If it bothers you all so much, then put together a petition, circulate it at NANOG, send the results to congress. ... petition the government for a redress of grievances. Repeat at IETF. Valdis.Kletnieks@vt.edu wrote:
On Fri, 19 Oct 2001 12:41:02 PDT, Randy Bush said:
Somewhere along with the power to vote particular politicians in or out must come some respect for the laws those people create, even the ones we don't think are perfect.
if i and others had followed your advice, african-americans would still ride in the back of the bus, we would still have atmospheric atomic testing, and we would probably still be losing american and viet namese lives in viet nam and those on the streets and campuses of the country who disagreed with a bunch of now-convicted felons.
So you're saying, for instance, that the *proper* thing to do if you disagree with the anti-circumvention rules that the DMCA added to 17 USC 1201 is to just go ahead and break them, or that the proper thing to do is to lobby to get the law fixed?

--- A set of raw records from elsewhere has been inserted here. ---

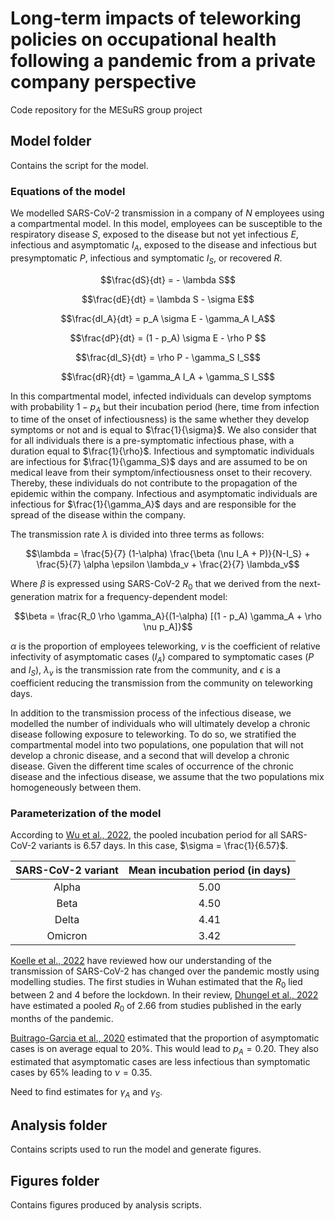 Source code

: # Long-term impacts of teleworking policies on occupational health following a pandemic from a private company perspective 
Code repository for the MESuRS group project

## Model folder

Contains the script for the model.

### Equations of the model

We modelled SARS-CoV-2 transmission in a company of $N$ employees using a compartmental model. In this model, employees can be susceptible to the respiratory disease $S$, exposed to the disease but not yet infectious $E$, infectious and asymptomatic $I_A$, exposed to the disease and infectious but presymptomatic $P$, infectious and symptomatic $I_S$, or recovered $R$. 


$$\frac{dS}{dt} = - \lambda S$$

$$\frac{dE}{dt} = \lambda S - \sigma E$$

$$\frac{dI_A}{dt} = p_A \sigma E - \gamma_A I_A$$

$$\frac{dP}{dt} = (1 - p_A) \sigma E - \rho P $$

$$\frac{dI_S}{dt} = \rho P - \gamma_S I_S$$

$$\frac{dR}{dt} = \gamma_A I_A + \gamma_S I_S$$


In this compartmental model, infected individuals can develop symptoms with probability $1-p_A$ but their incubation period (here, time from infection to time of the onset of infectiousness) is the same whether they develop symptoms or not and is equal to $\frac{1}{\sigma}$. We also consider that for all individuals there is a pre-symptomatic infectious phase, with a duration equal to $\frac{1}{\rho}$. Infectious and symptomatic individuals are infectious for $\frac{1}{\gamma_S}$ days and are assumed to be on medical leave from their symptom/infectiousness onset to their recovery. Thereby, these individuals do not contribute to the propagation of the epidemic within the company. Infectious and asymptomatic individuals are infectious for $\frac{1}{\gamma_A}$ days and are responsible for the spread of the disease within the company.

The transmission rate $\lambda$ is divided into three terms as follows:

$$\lambda = \frac{5}{7} (1-\alpha) \frac{\beta (\nu I_A + P)}{N-I_S} + \frac{5}{7} \alpha \epsilon \lambda_v + \frac{2}{7} \lambda_v$$

Where $\beta$ is expressed using SARS-CoV-2 $R_0$ that we derived from the next-generation matrix for a frequency-dependent model:

$$\beta = \frac{R_0 \rho \gamma_A}{(1-\alpha) [(1 - p_A) \gamma_A + \rho \nu p_A]}$$

$\alpha$ is the proportion of employees teleworking, $\nu$ is the coefficient of relative infectivity of asymptomatic cases ($I_A$) compared to symptomatic cases ($P$ and $I_S$), $\lambda_v$ is the transmission rate from the community, and $\epsilon$ is a coefficient reducing the transmission from the community on teleworking days.

In addition to the transmission process of the infectious disease, we modelled the number of individuals who will ultimately develop a chronic disease following exposure to teleworking. To do so, we stratified the compartmental model into two populations, one population that will not develop a chronic disease, and a second that will develop a chronic disease. Given the different time scales of occurrence of the chronic disease and the infectious disease, we assume that the two populations mix homogeneously between them.

### Parameterization of the model

According to [Wu et al., 2022](https://doi.org/10.1001/jamanetworkopen.2022.28008), the pooled incubation period for all SARS-CoV-2 variants is 6.57 days. In this case, $\sigma = \frac{1}{6.57}$. 

| SARS-CoV-2 variant | Mean incubation period (in days) |
| :----------------: | :------------------------------: |
| Alpha              | 5.00                             |
| Beta               | 4.50                             |
| Delta              | 4.41                             |
| Omicron            | 3.42                             |

[Koelle et al., 2022](https://doi.org/10.1126/science.abm4915) have reviewed how our understanding of the transmission of SARS-CoV-2 has changed over the pandemic mostly using modelling studies. The first studies in Wuhan estimated that the $R_0$ lied between 2 and 4 before the lockdown. In their review, [Dhungel et al., 2022]( https://doi.org/10.3390/ijerph191811613) have estimated a pooled $R_0$ of 2.66 from studies published in the early months of the pandemic. 

[Buitrago-Garcia et al., 2020](https://doi.org/10.1371/journal.pmed.1003346) estimated that the proportion of asymptomatic cases is on average equal to 20%. This would lead to $p_A = 0.20$. They also estimated that asymptomatic cases are less infectious than symptomatic cases by 65% leading to $\nu = 0.35$.

Need to find estimates for $\gamma_A$ and $\gamma_S$.

## Analysis folder

Contains scripts used to run the model and generate figures.

## Figures folder

Contains figures produced by analysis scripts.

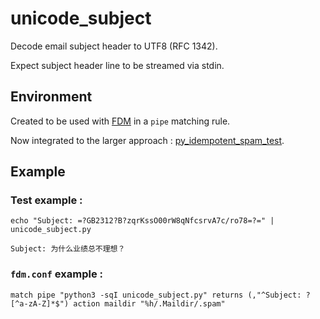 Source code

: # unicode_subject
Decode email subject header to UTF8 (RFC 1342).

Expect subject header line to be streamed via stdin.

## Environment
Created to be used with [FDM](https://github.com/nicm/fdm) in a `pipe` matching rule.

Now integrated to the larger approach : [py_idempotent_spam_test](https://github.com/Siltaar/py_idempotent_spam_test).

## Example

### Test example :
`echo "Subject: =?GB2312?B?zqrKssO00rW8qNfcsrvA7c/ro78=?=" | unicode_subject.py`

`Subject: 为什么业绩总不理想？`

### `fdm.conf` example :
`match pipe "python3 -sqI unicode_subject.py" returns (,"^Subject: ?[^a-zA-Z]*$") action maildir "%h/.Maildir/.spam"`
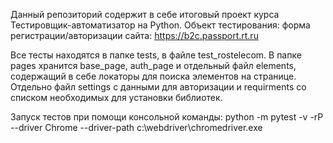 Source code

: Данный репозиторий содержит в себе итоговый проект курса Тестировщик-автоматизатор на Python.
Объект тестирования: форма регистрации/авторизации сайта: https://b2c.passport.rt.ru

Все тесты находятся в папке tests, в файле test_rostelecom.
В папке pages хранится base_page, auth_page и отдельный файл elements,
содержащий в себе локаторы для поиска элементов на странице.
Отдельно файл settings с данными для авторизации и requirments со списком необходимых для установки библиотек.

Запуск тестов при помощи консольной команды:
python -m pytest -v -rP --driver Chrome --driver-path c:\webdriver\chromedriver.exe
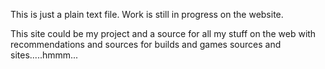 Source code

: This is just a plain text file. Work is still in progress on the website.

This site could be my project and a source for all my stuff on the web with recommendations and sources
for builds and games sources and sites.....hmmm... 

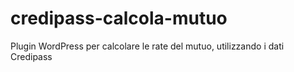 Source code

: # credipass-calcola-mutuo
Plugin WordPress per calcolare le rate del mutuo, utilizzando i dati Credipass
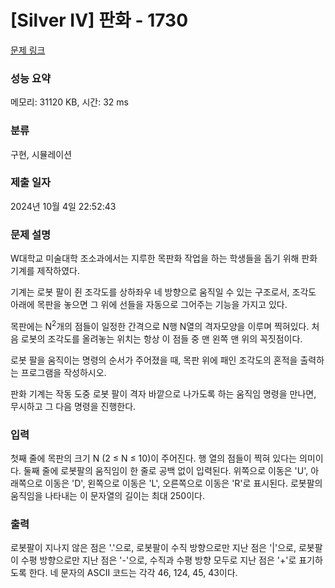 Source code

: # [Silver IV] 판화 - 1730 

[문제 링크](https://www.acmicpc.net/problem/1730) 

### 성능 요약

메모리: 31120 KB, 시간: 32 ms

### 분류

구현, 시뮬레이션

### 제출 일자

2024년 10월 4일 22:52:43

### 문제 설명

<p>W대학교 미술대학 조소과에서는 지루한 목판화 작업을 하는 학생들을 돕기 위해 판화 기계를 제작하였다.</p>

<p>기계는 로봇 팔이 쥔 조각도를 상하좌우 네 방향으로 움직일 수 있는 구조로서, 조각도 아래에 목판을 놓으면 그 위에 선들을 자동으로 그어주는 기능을 가지고 있다.</p>

<p>목판에는 N<sup>2</sup>개의 점들이 일정한 간격으로 N행 N열의 격자모양을 이루며 찍혀있다. 처음 로봇의 조각도를 올려놓는 위치는 항상 이 점들 중 맨 왼쪽 맨 위의 꼭짓점이다.</p>

<p>로봇 팔을 움직이는 명령의 순서가 주어졌을 때, 목판 위에 패인 조각도의 혼적을 출력하는 프로그램을 작성하시오.</p>

<p>판화 기계는 작동 도중 로봇 팔이 격자 바깥으로 나가도록 하는 움직임 명령을 만나면, 무시하고 그 다음 명령을 진행한다.</p>

### 입력 

 <p>첫째 줄에 목판의 크기 N (2 ≤ N ≤ 10)이 주어진다. 행 열의 점들이 찍혀 있다는 의미이다. 둘째 줄에 로봇팔의 움직임이 한 줄로 공백 없이 입력된다. 위쪽으로 이동은 'U', 아래쪽으로 이동은 'D', 왼쪽으로 이동은 'L', 오른쪽으로 이동은 'R'로 표시된다. 로봇팔의 움직임을 나타내는 이 문자열의 길이는 최대 250이다.</p>

### 출력 

 <p>로봇팔이 지나지 않은 점은 '.'으로, 로봇팔이 수직 방향으로만 지난 점은 '|'으로, 로봇팔이 수평 방향으로만 지난 점은 '-'으로, 수직과 수평 방향 모두로 지난 점은 '+'로 표기하도록 한다. 네 문자의 ASCII 코드는 각각 46, 124, 45, 43이다.</p>

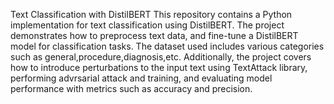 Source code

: Text Classification with DistilBERT
This repository contains a Python implementation for text classification using DistilBERT. The project demonstrates how to preprocess text data, and fine-tune a DistilBERT model for classification tasks. The dataset used includes various categories such as general,procedure,diagnosis,etc. Additionally, the project covers how to introduce perturbations to the input text using TextAttack library, performing advrsarial attack and training, and evaluating model performance with metrics such as accuracy and precision.
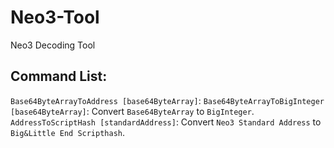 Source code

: # Neo3-Tool
Neo3 Decoding Tool

## Command List:

`Base64ByteArrayToAddress [base64ByteArray]`: 
`Base64ByteArrayToBigInteger [base64ByteArray]`: Convert `Base64ByteArray` to `BigInteger`.
`AddressToScriptHash [standardAddress]`: Convert `Neo3 Standard Address` to `Big&Little End Scripthash`.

I'd suggest that the right thing to do is to lobby your congresscreatures, unless you're a visiting Russian programmer who wants to be a test case....
Yes, sometimes breaking the law in order to force a test case so there's a judicial review of the constitutionality is required. But unless you're trying to be either a test case or a martyr, you're stuck with the law until it's changed.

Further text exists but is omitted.